Sell its own self - Football played by larger-than-any-lifeforms sitting at your kitchen table is not a sport that sells itself. In fact, through Wild Card Weekend we saw every body part injury conceivable, from head and neck to feet to entire bodies being bent backward. Results from a survey by the Barrow Neurological Institute say numbers of youth playing football are declining and yet the numbers of boys and girls ages 5-15 in the Pop Warner program is about 400,000. Those results come from popwarner.com, so pick your own verifiable research model. The argument around coaching cliques is, “Are kids today getting softer or smarter?”

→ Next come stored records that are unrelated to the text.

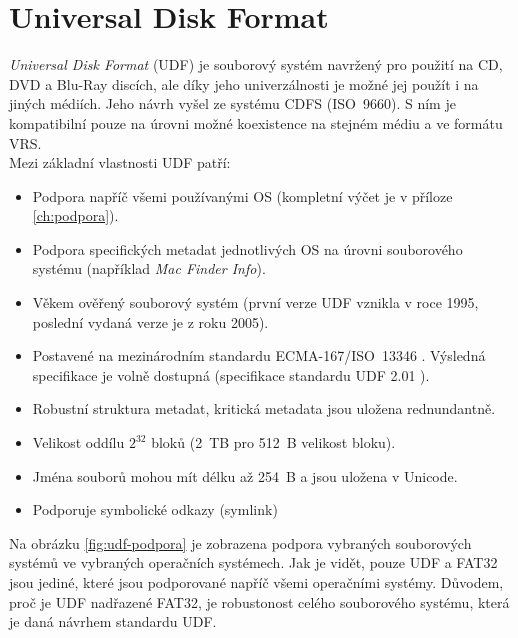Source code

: \chapter{Universal Disk Format}
\label{ch:udf}
\textit{Universal Disk Format} (UDF) je souborový systém navržený pro použití na CD, DVD a Blu-Ray discích, ale díky jeho univerzálnosti je možné jej použít i na jiných médiích. Jeho návrh vyšel ze systému CDFS (ISO~9660). S ním je kompatibilní pouze na úrovni možné koexistence na stejném médiu a ve formátu VRS.\\
Mezi základní vlastnosti UDF patří:
\begin{itemize}
    \item Podpora napříč všemi používanými OS (kompletní výčet je v příloze \ref{ch:podpora}).
    \item Podpora specifických metadat jednotlivých OS na úrovni souborového systému (například \textit{Mac Finder Info}).
    \item Věkem ověřený souborový systém (první verze UDF vznikla v roce 1995, poslední vydaná verze je z roku 2005).
    \item Postavené na mezinárodním standardu ECMA-167/ISO~13346 \cite{ecma-167}. Výsledná specifikace je volně dostupná (specifikace standardu UDF 2.01 \cite{osta-udf-0201}).
    \item Robustní struktura metadat, kritická metadata jsou uložena rednundantně.
    \item Velikost oddílu $2^{32}$ bloků (2~TB pro 512~B velikost bloku).
    \item Jména souborů mohou mít délku až 254~B a jsou uložena v Unicode.
    \item Podporuje symbolické odkazy (symlink)
\end{itemize}
Na obrázku \ref{fig:udf-podpora} je zobrazena podpora vybraných souborových systémů ve vybraných operačních systémech. Jak je vidět, pouze UDF a FAT32 jsou jediné, které jsou podporované napříč všemi operačními systémy. Důvodem, proč je UDF nadřazené FAT32, je robustonost celého souborového systému, která je daná návrhem standardu UDF.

Chemistry and character - Cus D'Amato, a renowned boxing manager and trainer, said way back in the early 1960s, “A fighter with character will beat a fighter who has none every day of the week.” Cus discovered 70 years ago that better people make the best athletes – even though there are always exceptions. The NBA players from the 1950s through modern day will tell you the secret to team success is chemistry, and we’re not talking periodic tables. You’ve heard coaches say, “I’d rather lose with people who care than win with those who do not.” But the best bet is to win with those who care, and forget about those players who let you down when the going gets tough.

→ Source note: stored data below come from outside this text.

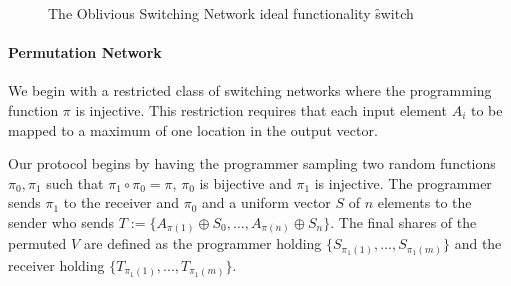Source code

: \begin{figure}[ht]
	\caption{The Oblivious Switching Network ideal functionality \f{switch}}
	\label{fig:perm-ideal}	
\end{figure}


\paragraph{Permutation Network}

We begin with a restricted class of switching networks where the programming function $\pi$ is injective. This restriction requires that each input element $A_i$ to be mapped to a maximum of one location in the output vector. 

Our protocol begins by having the programmer sampling  two random functions $\pi_0,\pi_1$ such that $\pi_1 \circ \pi_0 = \pi$, $\pi_0$ is bijective and $\pi_1$ is injective. The programmer sends   $\pi_1$ to the receiver and $\pi_0$ and a uniform vector $S$ of $n$ elements to the sender who sends $T := \{A_{\pi(1)} \oplus S_0, ...,A_{\pi(n)} \oplus S_n \}$. The final shares of the permuted $V$ are defined as the programmer holding $\{S_{\pi_1(1)}, ..., S_{\pi_1(m)}\}$ and the receiver holding $\{T_{\pi_1(1)}, ..., T_{\pi_1(m)}\}$.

Girls’ b-ball killing it! The Cape varsity basketball girls have won their last two games by a total of 98 points. The Beacon girls’ team is 6-0; its closest win was 47-19 over Woodbridge. Mariner is 3-0. Beacon hosts Sussex Academy Wednesday afternoon. The Seahawks are 5-1. The Beacon boys, also 6-0, play Sussex Academy in the second game. The great thing about middle school afternoon basketball is two games for the price of one and you are home by 7 p.m. And if you are a local muppet, you will know most people in the gym.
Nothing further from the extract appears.